* PROVIDED INFORMATION:
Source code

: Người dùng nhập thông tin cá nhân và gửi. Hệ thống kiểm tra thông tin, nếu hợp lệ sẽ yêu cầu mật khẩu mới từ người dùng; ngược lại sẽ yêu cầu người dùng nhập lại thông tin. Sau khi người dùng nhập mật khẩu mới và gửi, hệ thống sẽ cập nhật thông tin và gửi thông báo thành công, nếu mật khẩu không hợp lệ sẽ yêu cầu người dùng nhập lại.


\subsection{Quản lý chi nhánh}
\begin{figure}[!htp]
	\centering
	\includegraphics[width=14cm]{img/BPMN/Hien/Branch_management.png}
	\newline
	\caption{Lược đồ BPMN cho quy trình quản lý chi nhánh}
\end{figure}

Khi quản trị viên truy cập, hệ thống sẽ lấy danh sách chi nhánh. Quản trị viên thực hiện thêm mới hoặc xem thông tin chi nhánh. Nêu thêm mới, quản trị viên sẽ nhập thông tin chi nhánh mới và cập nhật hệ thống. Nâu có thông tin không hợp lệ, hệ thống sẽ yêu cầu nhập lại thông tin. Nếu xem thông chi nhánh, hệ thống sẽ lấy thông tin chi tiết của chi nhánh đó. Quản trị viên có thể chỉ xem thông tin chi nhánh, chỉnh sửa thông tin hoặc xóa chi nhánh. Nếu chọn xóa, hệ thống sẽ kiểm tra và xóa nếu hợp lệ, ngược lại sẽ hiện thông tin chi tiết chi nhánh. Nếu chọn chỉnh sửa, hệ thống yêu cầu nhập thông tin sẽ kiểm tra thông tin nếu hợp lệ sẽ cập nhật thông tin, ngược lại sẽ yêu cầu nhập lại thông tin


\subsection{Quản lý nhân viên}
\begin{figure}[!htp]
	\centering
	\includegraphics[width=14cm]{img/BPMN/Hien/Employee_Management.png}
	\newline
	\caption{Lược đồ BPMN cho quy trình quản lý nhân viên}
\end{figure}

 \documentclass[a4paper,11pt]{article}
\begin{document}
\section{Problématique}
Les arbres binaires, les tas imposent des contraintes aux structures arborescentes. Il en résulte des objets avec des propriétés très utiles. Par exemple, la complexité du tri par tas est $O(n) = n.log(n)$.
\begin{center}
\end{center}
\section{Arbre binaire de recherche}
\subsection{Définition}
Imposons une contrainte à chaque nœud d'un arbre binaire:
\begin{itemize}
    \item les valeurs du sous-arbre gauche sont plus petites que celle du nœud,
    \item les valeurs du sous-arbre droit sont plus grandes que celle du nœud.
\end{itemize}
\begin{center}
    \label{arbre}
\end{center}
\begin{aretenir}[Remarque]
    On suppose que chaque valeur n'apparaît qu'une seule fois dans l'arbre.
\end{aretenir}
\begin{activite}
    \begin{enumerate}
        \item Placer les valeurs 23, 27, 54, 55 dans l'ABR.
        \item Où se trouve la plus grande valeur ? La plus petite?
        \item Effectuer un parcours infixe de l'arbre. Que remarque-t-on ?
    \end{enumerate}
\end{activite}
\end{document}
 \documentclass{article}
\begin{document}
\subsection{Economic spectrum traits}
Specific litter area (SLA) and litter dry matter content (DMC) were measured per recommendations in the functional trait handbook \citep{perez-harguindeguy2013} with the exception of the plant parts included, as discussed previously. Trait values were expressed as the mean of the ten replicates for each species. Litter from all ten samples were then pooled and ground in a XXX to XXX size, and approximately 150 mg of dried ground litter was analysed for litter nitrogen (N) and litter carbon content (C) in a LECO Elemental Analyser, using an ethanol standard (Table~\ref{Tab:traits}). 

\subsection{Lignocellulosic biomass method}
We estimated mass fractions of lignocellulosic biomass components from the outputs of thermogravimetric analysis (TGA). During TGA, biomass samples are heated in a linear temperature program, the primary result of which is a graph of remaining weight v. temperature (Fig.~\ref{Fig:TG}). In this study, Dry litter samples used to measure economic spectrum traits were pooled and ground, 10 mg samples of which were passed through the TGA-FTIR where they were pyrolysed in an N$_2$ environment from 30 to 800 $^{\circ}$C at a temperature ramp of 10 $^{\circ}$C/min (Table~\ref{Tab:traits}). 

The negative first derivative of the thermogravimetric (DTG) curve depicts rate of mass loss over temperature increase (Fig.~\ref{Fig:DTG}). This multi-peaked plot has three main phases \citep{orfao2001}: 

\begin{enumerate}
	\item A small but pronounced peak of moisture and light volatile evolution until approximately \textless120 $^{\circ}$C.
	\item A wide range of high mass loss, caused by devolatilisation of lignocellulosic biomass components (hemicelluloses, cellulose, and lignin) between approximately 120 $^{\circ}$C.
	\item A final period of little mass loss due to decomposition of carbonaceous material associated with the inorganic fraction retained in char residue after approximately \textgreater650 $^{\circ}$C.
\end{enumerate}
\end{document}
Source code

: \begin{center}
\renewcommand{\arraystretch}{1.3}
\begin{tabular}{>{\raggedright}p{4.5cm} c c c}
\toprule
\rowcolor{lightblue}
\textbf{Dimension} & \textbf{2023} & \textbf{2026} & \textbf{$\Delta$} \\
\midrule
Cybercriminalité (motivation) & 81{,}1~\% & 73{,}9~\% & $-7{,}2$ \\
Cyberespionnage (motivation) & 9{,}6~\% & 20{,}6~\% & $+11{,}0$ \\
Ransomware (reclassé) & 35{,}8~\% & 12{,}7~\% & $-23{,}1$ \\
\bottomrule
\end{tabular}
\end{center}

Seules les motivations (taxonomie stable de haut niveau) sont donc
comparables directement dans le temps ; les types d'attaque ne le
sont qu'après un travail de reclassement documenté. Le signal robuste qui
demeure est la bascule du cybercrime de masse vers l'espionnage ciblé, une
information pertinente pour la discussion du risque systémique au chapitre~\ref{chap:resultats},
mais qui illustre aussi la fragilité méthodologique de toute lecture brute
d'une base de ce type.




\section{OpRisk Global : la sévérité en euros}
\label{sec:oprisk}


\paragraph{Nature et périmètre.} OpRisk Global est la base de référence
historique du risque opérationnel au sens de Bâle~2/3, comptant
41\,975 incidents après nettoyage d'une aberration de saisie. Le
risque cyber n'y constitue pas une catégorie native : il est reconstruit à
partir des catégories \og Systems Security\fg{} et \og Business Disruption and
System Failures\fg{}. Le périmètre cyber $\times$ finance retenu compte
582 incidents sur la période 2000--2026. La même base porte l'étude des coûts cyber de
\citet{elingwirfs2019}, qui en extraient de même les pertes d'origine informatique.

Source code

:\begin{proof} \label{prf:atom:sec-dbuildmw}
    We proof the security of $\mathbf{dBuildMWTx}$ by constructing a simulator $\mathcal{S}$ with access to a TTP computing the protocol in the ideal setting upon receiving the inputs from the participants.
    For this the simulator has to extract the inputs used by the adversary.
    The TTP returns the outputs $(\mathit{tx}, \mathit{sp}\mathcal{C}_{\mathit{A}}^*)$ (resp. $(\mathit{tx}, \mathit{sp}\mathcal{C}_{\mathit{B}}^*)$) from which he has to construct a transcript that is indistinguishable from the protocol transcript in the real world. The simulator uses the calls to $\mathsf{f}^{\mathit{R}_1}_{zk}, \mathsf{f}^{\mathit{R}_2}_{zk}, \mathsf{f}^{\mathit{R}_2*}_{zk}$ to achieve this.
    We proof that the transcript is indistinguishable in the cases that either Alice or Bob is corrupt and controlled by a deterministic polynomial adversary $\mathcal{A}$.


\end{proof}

* WHAT THE EXERCISE ASKS: For this exercise, output exactly the lines above from the line with "Cyberespionnage (motivation) &" to the line with "partir des catégories", counting both, and leave out the rest.

* WORKED SOLUTION:
Cyberespionnage (motivation) & 9{,}6~\% & 20{,}6~\% & $+11{,}0$ \\
Ransomware (reclassé) & 35{,}8~\% & 12{,}7~\% & $-23{,}1$ \\
\bottomrule
\end{tabular}
\end{center}

Seules les motivations (taxonomie stable de haut niveau) sont donc
comparables directement dans le temps ; les types d'attaque ne le
sont qu'après un travail de reclassement documenté. Le signal robuste qui
demeure est la bascule du cybercrime de masse vers l'espionnage ciblé, une
information pertinente pour la discussion du risque systémique au chapitre~\ref{chap:resultats},
mais qui illustre aussi la fragilité méthodologique de toute lecture brute
d'une base de ce type.




\section{OpRisk Global : la sévérité en euros}
\label{sec:oprisk}


\paragraph{Nature et périmètre.} OpRisk Global est la base de référence
historique du risque opérationnel au sens de Bâle~2/3, comptant
41\,975 incidents après nettoyage d'une aberration de saisie. Le
risque cyber n'y constitue pas une catégorie native : il est reconstruit à
partir des catégories \og Systems Security\fg{} et \og Business Disruption and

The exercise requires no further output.